James 1:16-21  +  John 16:5-15

On the night before He died, Jesus told His disciples that He would be going away, referring to His ascension. They had spent the last three years or so by His side, being led by Him, being instructed by Him. All they had to do was listen, learn, obey, and follow. But all that would change after Jesus’ ascended into heaven. After that, they would graduate from the seminary, as it were. They would be the ones doing all the teaching and preaching. They would be the ones interpreting Scripture and explaining the will of God, explaining the things Jesus Himself had said—things which they often didn’t understand themselves while He was with them! And they would be doing it, not only among their fellow Israelites in their homeland of Israel, where people at least had a knowledge of the Old Testament and were awaiting the promised Messiah, but also in foreign lands, among the Gentiles, who had a completely different—and wrong!—understanding of who God is, who practiced a false and pagan religion. How on earth could they possibly take over this ministry if Jesus was going away?

I tell you the truth: It is to your advantage that I go away. For if I do not go away, the Helper will not come to you. But if I go, I will send him to you. Jesus promises His apostles a Helper, the Helper, whom He Himself would send to them after His ascension, a Helper who would take over for Jesus, in a sense, except that, instead of preaching to the world directly, as Jesus had done, the Helper would be working through the preaching and through the ministry of the apostles. The Helper, sent by Jesus, would be the One doing the actual building of the Holy Christian Church.

Let’s talk about the title “Helper,” since this is the first time we’re running into that name in our lectionary this year. It’s a word used only by the Apostle John, in his Gospel and in his first Epistle. In 1 John, he actually uses the word for Jesus, where it’s usually translated, “Advocate”: If anyone sins, we have an Advocate with the Father, Jesus Christ the righteous One. The imagery of the word is of someone who is called to your side to help you, to speak up for you, like an advocate or an attorney does in the courtroom, who counsels and encourages you, who advocates for you, someone who’s both by your side and on your side.

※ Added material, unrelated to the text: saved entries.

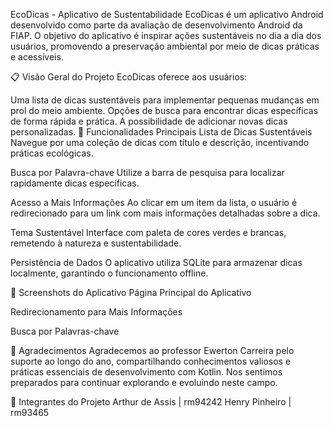EcoDicas - Aplicativo de Sustentabilidade
EcoDicas é um aplicativo Android desenvolvido como parte da avaliação de desenvolvimento Android da FIAP. O objetivo do aplicativo é inspirar ações sustentáveis no dia a dia dos usuários, promovendo a preservação ambiental por meio de dicas práticas e acessíveis.

📋 Visão Geral do Projeto
EcoDicas oferece aos usuários:

Uma lista de dicas sustentáveis para implementar pequenas mudanças em prol do meio ambiente.
Opções de busca para encontrar dicas específicas de forma rápida e prática.
A possibilidade de adicionar novas dicas personalizadas.
🚀 Funcionalidades Principais
Lista de Dicas Sustentáveis
Navegue por uma coleção de dicas com título e descrição, incentivando práticas ecológicas.

Busca por Palavra-chave
Utilize a barra de pesquisa para localizar rapidamente dicas específicas.

Acesso a Mais Informações
Ao clicar em um item da lista, o usuário é redirecionado para um link com mais informações detalhadas sobre a dica.

Tema Sustentável
Interface com paleta de cores verdes e brancas, remetendo à natureza e sustentabilidade.

Persistência de Dados
O aplicativo utiliza SQLite para armazenar dicas localmente, garantindo o funcionamento offline.

📸 Screenshots do Aplicativo
Página Principal do Aplicativo


Redirecionamento para Mais Informações


Busca por Palavras-chave


👥 Agradecimentos
Agradecemos ao professor Ewerton Carreira pelo suporte ao longo do ano, compartilhando conhecimentos valiosos e práticas essenciais de desenvolvimento com Kotlin. Nos sentimos preparados para continuar explorando e evoluindo neste campo.

📖 Integrantes do Projeto
Arthur de Assis | rm94242
Henry Pinheiro | rm93465

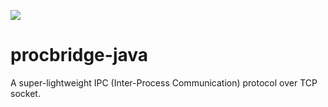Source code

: [![](https://img.shields.io/badge/HyperPowered-Use%20the%20official%20repository-yellow?color=%23279BF8&cacheSeconds=3600)](https://maven.hyperpowered.net/#/releases/co/gongzh/procbridge/procbridge)
# procbridge-java
A super-lightweight IPC (Inter-Process Communication) protocol over TCP socket.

In heaven, we have an Advocate like that, as John says. Jesus is that Advocate. He died for our sins. And He rose again in order to justify before God all who believe in Him. He is also at the right hand of God, interceding for us before the Father. But here on earth, the One who speaks for us, the One who Advocates for us, the One who is on our side, is the Holy Spirit—the Spirit whom Jesus poured out on His apostles on the day of Pentecost. We’re going to be hearing more about the Spirit over the coming weeks. For now, we focus on the help Jesus promised in today’s Gospel.

He will show the world its fault concerning sin, and concerning righteousness, and concerning judgment. Concerning sin, because they do not believe in me; concerning righteousness, because I go to my Father and you will not see me any longer; concerning judgment, because the prince of this world is judged

He will show the world its fault. Other translations of that word are “convict” or “reprove” or “rebuke.” I like the simplicity of showing someone his fault. The Helper will show the world its fault, will show the world where the world (as in, the unbelieving world into which the apostles were being sent) is wrong, wrong in three specific ways.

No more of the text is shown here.